Wife, Husband and Contradictions!

There are those male chauvinistic husbands who relentlessly exploit their bread-winner status, even in this day and age and imperiously order their wives around to perform menial chores for them.  Such husbands do not hesitate to use their anger as an instrument from time to time or all the time to browbeat the wives even in public, completely ignoring the embarrassment their childish behaviour causes all around.  Then there are wives who masquerade as women but are actually cast in the same mould as the aforesaid husbands or worse.  They do not even pretend to mask the hardness of their personality for the sake of appearances.  There are those wives, more subtle in their nuanced approach, who can exercise enormous control over every breath and pulse of their husbands, without so much as displaying any effort.  This they do with a nod here, a nudge there, an arched eye-brow (I am sure the husband is trained to interpret based on which eye-brow it is) or a stare that goes through the offender like a spear through fish.  No one except the skilled practitioner may even notice these fine signals; because he has undergone the rigours over the years to look for, spot and respond to these patented signals faithfully.  He knows the price of ignoring the silent edicts (this happens when the husband is dumb enough to get sozzled unintentionally) and recoils from the thought of going through with the consequences.  This is not about any of these types.  This is about all those couples who are normal folks who have their quirks and preferences, who do not think of consistency or predictability as virtues, who tend to spring surprises on each other and create situations for squabbles, when the natural flow in that stream is stemmed due to seasonal warmth and good sense.  But there should be no denying that a major contributor to this entire process is an inherent mismatch in likes and dislikes.

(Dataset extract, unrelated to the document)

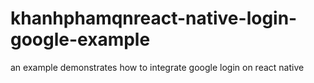 # khanhphamqnreact-native-login-google-example
an example demonstrates how to integrate google login on react native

There is this husband, who will remain unidentified for security reasons (his, obviously), who was confronted by the wife one evening with a couple of highly priced tickets for a Shakespearean play and a rather brusque order to get dressed and march.  This chap is a bit weird in this respect because he defies known logic and he says does not like `watching' plays.  He would rather read them.  This, despite the fact that he was a student of English Literature (he insists it is precisely because of that), which minor qualification almost seems to load him with the unenviable responsibility to see every play visiting town.  The inevitable argument ensued, with the lady's taunt as to how anyone in his right senses could prefer to 'read' a play!  But her coaxing skills yet again won over the demurring husband (bad mistake!), who reluctantly was led by the nose.  In the theatre, the man made such a nuisance of himself to the lady and all the other play-watchers, whining about the seating arrangement and the poor lighting, which prevented him from seeing the emotions expressed on the faces of the artists; about the terrible audio system, which had the bass very high and so on.   Back home after a few hours, the wife launched into a tirade and reduced the chap to jelly, but he managed the final word edgeways - `that is why I prefer to read  plays; because the lighting, the audio and the distance from the stage do not matter!'  That was happily the last play they went together to.

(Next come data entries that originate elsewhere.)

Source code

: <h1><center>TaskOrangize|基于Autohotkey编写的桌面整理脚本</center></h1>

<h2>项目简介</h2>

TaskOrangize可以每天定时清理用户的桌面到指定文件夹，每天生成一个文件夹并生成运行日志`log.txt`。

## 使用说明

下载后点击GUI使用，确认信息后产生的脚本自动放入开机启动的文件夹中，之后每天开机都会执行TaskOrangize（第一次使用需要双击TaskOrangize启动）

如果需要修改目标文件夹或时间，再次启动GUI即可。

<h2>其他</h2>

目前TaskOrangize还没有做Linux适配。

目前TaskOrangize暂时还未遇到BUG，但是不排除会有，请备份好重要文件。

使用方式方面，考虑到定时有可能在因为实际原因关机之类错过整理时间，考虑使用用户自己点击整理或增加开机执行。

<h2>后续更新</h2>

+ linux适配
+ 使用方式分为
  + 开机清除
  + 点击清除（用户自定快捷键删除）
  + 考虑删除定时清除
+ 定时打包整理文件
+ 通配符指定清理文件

Connoisseurs of travel would agree with this author that while it is easier to plan a long trip to a place farther away, the shorter ones (upto 350 kms, about 6 hours by road/train or 1 hour by flight) are always dicey.  Such short trips come upon you suddenly, almost unannounced when you are least prepared to cope with them, because of  this rather unsubstantiated belief that shorter trips are easier to plan and execute.  And there is this lady who revels in surprising her husband with short-fused requests for frequent short trips.  Obviously the chap goes first into a flutter and then a tizzy, trying to look for non-existent tickets, while the lady nonchalantly pirouettes and shimmers away, humming with satisfaction.  The husband has his reasons for feeling overwhelmed with frustration - the wife does not like travelling by car, which would have been the easiest and most logical alternative, given the short notice.  He suspects this is so because then he will not have to do any wasteful searching for tickets - which, the wife probably thinks is an undeservedly easy way out.  So, after spending the punishment period looking at trains, flights and whatever other means of transport, the husband formally arrives at the anticipated conclusion - that tickets are not available for trains and flight tickets are prohibitively expensive.  When these facts are communicated to the wife with the obvious remaining option of travel by car staring at her, she chooses to ask him if overnight bus service is available!!  For god's sake, why would somebody refuse the comfort of own car with your known exceptionally skilled and very well known driver and choose to travel in an overnight bus on the same road, knowing the latter's tendency end up in all sorts of crevices?   But experience has taught the husband not to seek logic in this situation, but to look for an overnight bus!!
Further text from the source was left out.